Pipelines#

A pipeline file (in YAML format) describes a sequence of computational steps that transform and connect data. Each step can be either a pipeline (complex multi-action unit) or a snippet (atomic reusable component). Dependencies between steps define their execution order.

Note

API 2.1.0 is recommended for new pipelines. It provides a flat, declarative structure that is easier to read and write while supporting complex workflows.

Info Section#

Required fields:

  • description: Brief explanation of pipeline purpose

  • api: API version (2.1.0 recommended, 2.0.0 supported)

Optional fields:

  • arguments: Documentation for pipeline arguments

  • defaults: Default values for arguments

  • batches: Batch processing configurations

Example with all fields:

info:
  description: Process multiple FASTA files
  date: 2025-06-01
  api: 2.1.0
  arguments:
    input_dir: Directory containing FASTA files
    output_dir: Output directory for results
  defaults:
    threads: 4
    quality: "high"
  batches:
    sample_sheet:
      required: ["sample_id", "fasta_file"]
      optional: ["quality"]
      snippet: process_fasta

Steps/Items#

Step types:

  • snippet: Single task execution

  • pipeline: Nested pipeline execution

  • batch_snippet: Parallel snippet execution across batch items

  • batch_pipeline: Parallel pipeline execution across batch items

Defines all pipeline components at a single hierarchical level. Dependencies determine execution order.
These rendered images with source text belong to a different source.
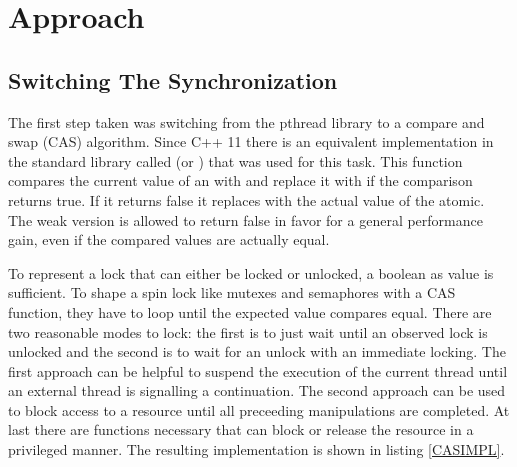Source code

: 

\chapter{Approach}

\section{Switching The Synchronization}
The first step taken was switching from the pthread library to a compare and swap (CAS) algorithm. Since C++ 11 there is an equivalent implementation in the standard library called  (or ) that was used for this task. This function compares the current value of an  with  and replace it with  if the comparison returns true. If it returns false it replaces  with the actual value of the atomic. The weak version is allowed to return false in favor for a general performance gain, even if the compared values are actually equal.

To represent a lock that can either be locked or unlocked, a boolean as value is sufficient. To shape a spin lock like mutexes and semaphores with a CAS function, they have to loop until the expected value compares equal. There are two reasonable modes to lock: the first is to just wait until an observed lock is unlocked and the second is to wait for an unlock with an immediate locking. The first approach can be helpful to suspend the execution of the current thread until an external thread is signalling a continuation. The second approach can be used to block access to a resource until all preceeding manipulations are completed. At last there are functions necessary that can block or release the resource in a privileged manner. The resulting implementation is shown in listing \ref{CASIMPL}.

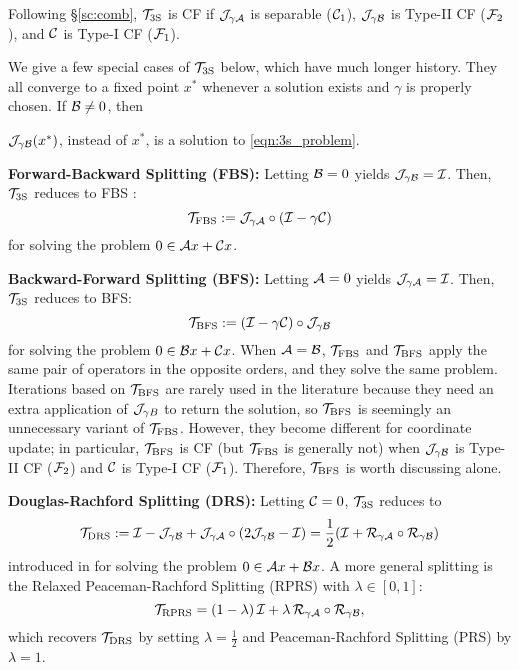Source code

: Following \S\ref{sc:comb},  ${{\mathcal{T}}_{\mathrm{3S}}}$ {is CF if } ${\mathcal{J}}_{\gamma {\mathcal{A}}}$ is separable (${\mathcal{C}}_1$), ${\mathcal{J}}_{\gamma {\mathcal{B}}}$ is Type-II CF (${\mathcal{F}}_2$), and ${\mathcal{C}}$ is Type-I CF (${\mathcal{F}}_1$). %

We give a few special cases of ${{\mathcal{T}}_{\mathrm{3S}}}$ below, which have much longer history. They all converge to a fixed point $x^*$ whenever a solution exists and $\gamma$ is properly chosen. If ${\mathcal{B}}\neq 0$, then {${\mathcal{J}}_{\gamma {\mathcal{B}}}(x^*)$, instead of $x^*$, is a solution to \eqref{eqn:3s_problem}.

 \textbf{Forward-Backward Splitting (FBS):} Letting ${\mathcal{B}}=0$ yields ${\mathcal{J}}_{\gamma{\mathcal{B}}}={\mathcal{I}}$. Then, ${{\mathcal{T}}_{\mathrm{3S}}}$ reduces to FBS \cite{passty1979FBS}:
 \begin{equation}\label{eq:FBS}
 \TFBS:=\cJ_{\gamma \cA}\circ(\cI-\gamma \cC)
 \end{equation}
 for solving the problem $0\in{\mathcal{A}} x+{\mathcal{C}} x$.

\textbf{Backward-Forward Splitting (BFS):} Letting ${\mathcal{A}}=0$ yields ${\mathcal{J}}_{\gamma{\mathcal{A}}}={\mathcal{I}}$. Then, ${{\mathcal{T}}_{\mathrm{3S}}}$ reduces to BFS:
  \begin{equation}\label{eq:BFS}\TBFS:=(\cI-\gamma \cC)\circ \cJ_{\gamma \cB}
  \end{equation}
for solving the problem $0\in{\mathcal{B}} x+{\mathcal{C}} x$. When ${\mathcal{A}}={\mathcal{B}}$, ${{\mathcal{T}}_{\mathrm{FBS}}}$ and ${{\mathcal{T}}_{\mathrm{BFS}}}$ apply the same pair of operators in the opposite orders, and they solve the same problem. Iterations based on ${{\mathcal{T}}_{\mathrm{BFS}}}$ are rarely used in the literature because they  need an extra application of ${\mathcal{J}}_{\gamma B}$ to return the solution, so ${{\mathcal{T}}_{\mathrm{BFS}}}$ is seemingly an unnecessary variant of ${{\mathcal{T}}_{\mathrm{FBS}}}$. However, they become  different for coordinate update; in particular, ${{\mathcal{T}}_{\mathrm{BFS}}}$ is CF (but ${{\mathcal{T}}_{\mathrm{FBS}}}$ is generally not) when ${\mathcal{J}}_{\gamma {\mathcal{B}}}$ is Type-II CF (${\mathcal{F}}_2$) and ${\mathcal{C}}$ is Type-I CF (${\mathcal{F}}_1$). Therefore, ${{\mathcal{T}}_{\mathrm{BFS}}}$ is worth discussing alone.

\textbf{Douglas-Rachford Splitting (DRS):} Letting ${\mathcal{C}}=0$, ${{\mathcal{T}}_{\mathrm{3S}}}$ reduces to
  \begin{equation}\label{eq:DRS}\TDRS:=\cI-\cJ_{\gamma \cB}+\cJ_{\gamma\cA}\circ(2\cJ_{\gamma \cB}-\cI)=\frac{1}{2}(\cI+\cR_{\gamma\cA}\circ \cR_{\gamma\cB})
  \end{equation}
introduced in \cite{douglas1956DRS} for solving the problem $0\in{\mathcal{A}} x+{\mathcal{B}} x$. A more general splitting is the  Relaxed Peaceman-Rachford Splitting (RPRS) with $\lambda\in[0,1]$:
 \begin{equation}
\cT_{\text{RPRS}} = (1 - \lambda)\, \cI + \lambda \, \cR_{\gamma \cA} \circ \cR_{\gamma \cB},
\end{equation}
which recovers ${{\mathcal{T}}_{\mathrm{DRS}}}$ by setting $\lambda=\frac{1}{2}$ and Peaceman-Rachford Splitting (PRS) \cite{peaceman1955PRS} by $\lambda=1$.

}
Each step key is a unique identifier used in depends_on lists.

steps:
  step_1_fastq_to_bam:
    name: gatk4_fastq_to_bam
    type: pipeline
    depends_on: []
    arguments:
      --bam_output: '%(bam_markdups)s'
      --sample_name: '%(sample_name)s'
      --fastq_batch: '%(fastq_batch)s'
      --dup_metrics: '%(dup_metrics)s'
      --tmp_dir: '%(tmp_dir)s'

  step_2_base_recalibrator:
    name: gatk_base_recalibrator
    type: snippet
    depends_on: [step_1_fastq_to_bam]
    arguments:
      -i: '%(bam_markdups)s'
      -o: '%(recalibration_table)s'

  step_3_apply_bsqr:
    name: gatk_apply_BSQR
    type: snippet
    depends_on: [step_2_base_recalibrator]
    arguments:
      -i: '%(bam_markdups)s'
      -o: '%(bam_recalibrated)s'
      -r: '%(recalibration_table)s'

Dependencies

Each step lists the other steps it depends on under depends_on. Dependencies define which steps must complete before the current one can run.

Rules:

  • depends_on accepts a list of step IDs (e.g., [step_1_fastq_to_bam]).

  • Steps without dependencies ([]) are roots and execute first.

  • A step can depend on multiple others to represent joins or merges.

Example:

depends_on: [step_2_prepare_data, step_3_generate_reference]

Arguments

Arguments define how parameters and data are passed into each pipeline or snippet. They correspond to command-line or workflow parameters and can take one of several forms.

  1. Simple Arguments

Most arguments are direct string references or expressions:

arguments:
  -i: '%(bam_input)s'
  -o: '%(recalibrated_bam)s'
  --threads: 8

The value may use string interpolation with pipeline variables (%(variable_name)s).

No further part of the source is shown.